Fotos ze spektaklu „Bachantki” w Teatrze Powszechnym w Warszawie (Fot. Magda Hueckel)

Co ciekawe, w Polsce na „Bachantki” twórcy teatralni nie rzucali się wcale zuchwale. Po raz pierwszy wystawiono je w międzywojniu w Teatrze Wielkim we Lwowie z olśniewającą, jak głoszą historyczne zapiski, rolą Wandy Siemaszkowej jako Agawe. Ale na kolejną polską inscenizację musiało czekać eurypidesowe dzieło prawie pół wieku (choć cóż to znaczy w perspektywie tysięcy lat?). Dopiero w latach dziewięćdziesiątych i dwutysięcznych sięgać po nie zaczęto jakby częściej. Z wielkim sukcesem zrobił to dotychczas jednak tylko jeden twórca. Na „Bachantki” Krzysztofa Warlikowskiego z 2001 roku waliły do warszawskiego Teatru Rozmaitości dzikie tłumy, głównie zresztą młodzieży, gotowej rozszarpać pilnujących wejścia bileterów, niczym bachantki rozszarpujące w ekstazie bogu ducha winne jelonki, zażywające greckiego słońca na zboczach Kitajronu. Biada jelonkom i biada bileterom, gdy ludność wpada w ekstazę. I nie ma się czemu dziwić, gdy Andrzej Chyra gra Dionizosa, Jacek Poniedziałek – Penteusza, a Małgorzata Hajewska-Krzysztofik wciela się w rolę Agawe, matki Penteusza, która w bachicznym szale synowi swemu głowę ucina. W greckich tragediach nie ma bowiem, jak wiadomo, żadnych happy endów.

Fotos ze spektaklu „Bachantki” w Teatrze Powszechnym w Warszawie (Fot. Magda Hueckel)

I oto, siedemnaście lat po słynnych „Bachantkach” Warlikowskiego, po jeden z najmroczniejszych tekstów dramatycznych antyku sięgnęła kolejna wybitna reżyserka. Maja Kleczewska nie powędrowała jednak wydeptanymi już, mniej lub bardziej ścieżkami, tylko swoją drogę wyciosywać poczęła, jak to ma zresztą w zwyczaju. Jej „Bachantki” w stołecznym Teatrze Powszechnym są pokłosiem czasów współczesnych, wstrząsanych ostatnio nieustannie przez, mające już dość, kobiety. Mające dość bezkarnego obmacywania, mające dość świńskich dowcipów, mające dość dwuznacznych propozycji, mające dość patriarchalnego kwiku, mające dość przedmiotowego traktowania, mające dość decydowania za nie, mające dość mówienia im tego, co mogą, a czego nie mogą zrobić z własnym ciałem, mające dość zarządzania ich prawami reprodukcyjnymi. Bo ile można? – zdaje się pytać reżyserka. Jak długo jeszcze mamy to wszystko znosić? – zastanawia się w imieniu kobiet. Czy nie nadszedł już czas, by niczym eurypidesowe bachantki ruszyć na tych, którzy nieustannie pragną regulować kobietom życie?

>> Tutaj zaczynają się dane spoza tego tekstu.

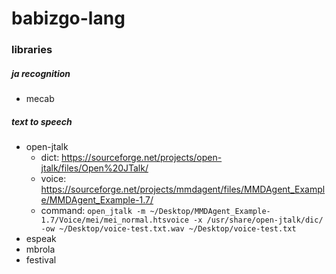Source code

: # babizgo-lang

### libraries

##### ja recognition

- mecab

##### text to speech

- open-jtalk
    - dict: https://sourceforge.net/projects/open-jtalk/files/Open%20JTalk/
    - voice: https://sourceforge.net/projects/mmdagent/files/MMDAgent_Example/MMDAgent_Example-1.7/
    - command: `open_jtalk -m ~/Desktop/MMDAgent_Example-1.7/Voice/mei/mei_normal.htsvoice -x /usr/share/open-jtalk/dic/ -ow ~/Desktop/voice-test.txt.wav ~/Desktop/voice-test.txt`
- espeak
- mbrola
- festival

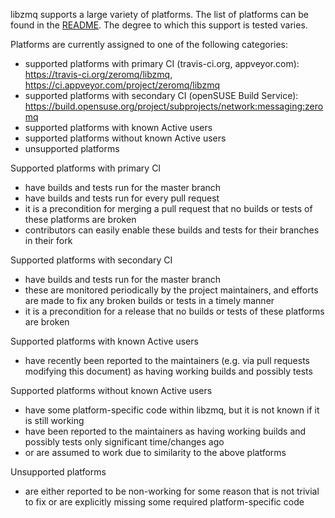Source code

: libzmq supports a large variety of platforms. The list of platforms can be found in the [README](../README.md#platforms).
The degree to which this support is tested varies.

Platforms are currently assigned to one of the following categories:
- supported platforms with primary CI (travis-ci.org, appveyor.com): https://travis-ci.org/zeromq/libzmq, https://ci.appveyor.com/project/zeromq/libzmq
- supported platforms with secondary CI (openSUSE Build Service): https://build.opensuse.org/project/subprojects/network:messaging:zeromq
- supported platforms with known Active users
- supported platforms without known Active users
- unsupported platforms

Supported platforms with primary CI
- have builds and tests run for the master branch
- have builds and tests run for every pull request
- it is a precondition for merging a pull request that no builds or tests of these platforms are broken
- contributors can easily enable these builds and tests for their branches in their fork

Supported platforms with secondary CI
- have builds and tests run for the master branch
- these are monitored periodically by the project maintainers, and efforts are made to fix any broken builds or tests in a timely manner
- it is a precondition for a release that no builds or tests of these platforms are broken

Supported platforms with known Active users
- have recently been reported to the maintainers (e.g. via pull requests modifying this document) as having working builds and possibly tests

Supported platforms without known Active users
- have some platform-specific code within libzmq, but it is not known if it is still working
- have been reported to the maintainers as having working builds and possibly tests only significant time/changes ago 
- or are assumed to work due to similarity to the above platforms

Unsupported platforms
- are either reported to be non-working for some reason that is not trivial to fix or are explicitly missing some required platform-specific code
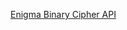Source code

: [Enigma Binary Cipher API](http://fredekstrand.github.io/)

<!-- Start of StatCounter Code for Default Guide -->
<script type="text/javascript">
var sc_project=10991821; 
var sc_invisible=1; 
var sc_security="48b50677"; 
var scJsHost = (("https:" == document.location.protocol) ?
"https://secure." : "http://www.");
document.write("<sc"+"ript type='text/javascript' src='" +
scJsHost+
"statcounter.com/counter/counter.js'></"+"script>");
</script>
<noscript><div class="statcounter"><a title="website
statistics"
href="http://statcounter.com/" target="_blank"><img
class="statcounter"
src="//c.statcounter.com/10991821/0/48b50677/1/" alt=""></a></div></noscript>
<!-- End of StatCounter Code for Default Guide -->
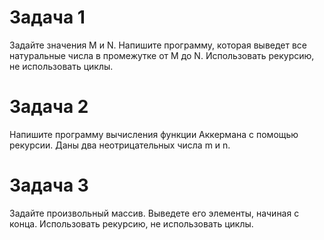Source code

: # Задача 1
Задайте значения M и N. Напишите программу, которая выведет все натуральные числа в промежутке от M до N. Использовать рекурсию, не использовать циклы.
# Задача 2
Напишите программу вычисления функции Аккермана с помощью рекурсии. Даны два неотрицательных числа m и n.
# Задача 3
Задайте произвольный массив. Выведете его элементы, начиная с конца. Использовать рекурсию, не использовать циклы.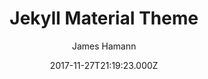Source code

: ---
title: Jekyll Material Theme
github: https://github.com/jameshamann/jekyll-material-theme
demo: https://jameshamann.com
author: James Hamann
ssg:
  - Jekyll
cms:
  - No Cms
date: 2017-11-27T21:19:23.000Z
description: A Jekyll Theme based on Material Design using Materialize.
stale: true
---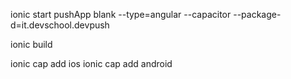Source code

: ionic start pushApp blank --type=angular --capacitor --package-d=it.devschool.devpush

ionic build

ionic cap add ios
ionic cap add android

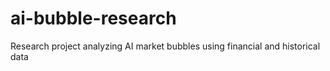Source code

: # ai-bubble-research
Research project analyzing AI market bubbles using financial and historical data
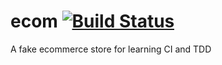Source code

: # ecom [![Build Status](https://travis-ci.org/blrobin2/ecom.svg?branch=master)](https://travis-ci.org/blrobin2/ecom)
A fake ecommerce store for learning CI and TDD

Fotos ze spektaklu „Bachantki” w Teatrze Powszechnym w Warszawie (Fot. Magda Hueckel)

Nie ma więc u Kleczewskiej osiołków niosących skórzane miechy pełne wina, zaczerpniętych z mitycznych opowieści, nie ma istot z różkami i figlarnymi ogonkami, nie ma szumu potoków i kwietnych girland. Nikt nie gra na fletniach, ani na cymbałach, nic nie jest bluszczem umajone, ni splotami fig purpurowych. Nie ma złocistego rydwanu, ani beztroskiej, wyuzdanej zabawy. Orszak Dionizosa nie wjeżdża radośnie na warszawską Pragę, by zatrzymać się na dłużej przez Teatrem Powszechnym. Nie to miejsce, nie ten czas. Widzów wita Bachantka Ino (Karolina Adamczyk) z kałaszem w ręku i miną taką, że lepiej do niej nie podchodzić. Wkurzona jest straszliwie. I wcale się jej nie dziwię. I nawet gdy odkłada karabin, szybko przywdziewa kimono. Czy to z bronią automatyczną, czy to ze znajomością wschodnich sztuk walki, nie przestaje być groźna. Tak samo zresztą jak Bachantka Autonoe (Aleksandra Bożek), wielokrotnie przed premierą rozkładająca pod Sejmem mównicę, z której czytała słynne przemówienie Simone Veil – wówczas francuskiej ministry zdrowia – domagającej się dania kobietom prawa do decydowania o tym, czy i kiedy chcą mieć dzieci. Veil okazała się skuteczna, Autonoe nie. Nie to miejsce, nie ten czas. A może tak nam się tylko wydaje? Może czas, by kobiety uwierzyły w swoją siłę, której próbkę dały podczas protestu Czarnych Parasolek? Może czas już uciąć symbolicznie głowę patriarchatowi/Penteuszowi, wykrzykującemu: „Nie pozwolę panoszyć się babom!”.

Fotos ze spektaklu „Bachantki” w Teatrze Powszechnym w Warszawie (Fot. Magda Hueckel)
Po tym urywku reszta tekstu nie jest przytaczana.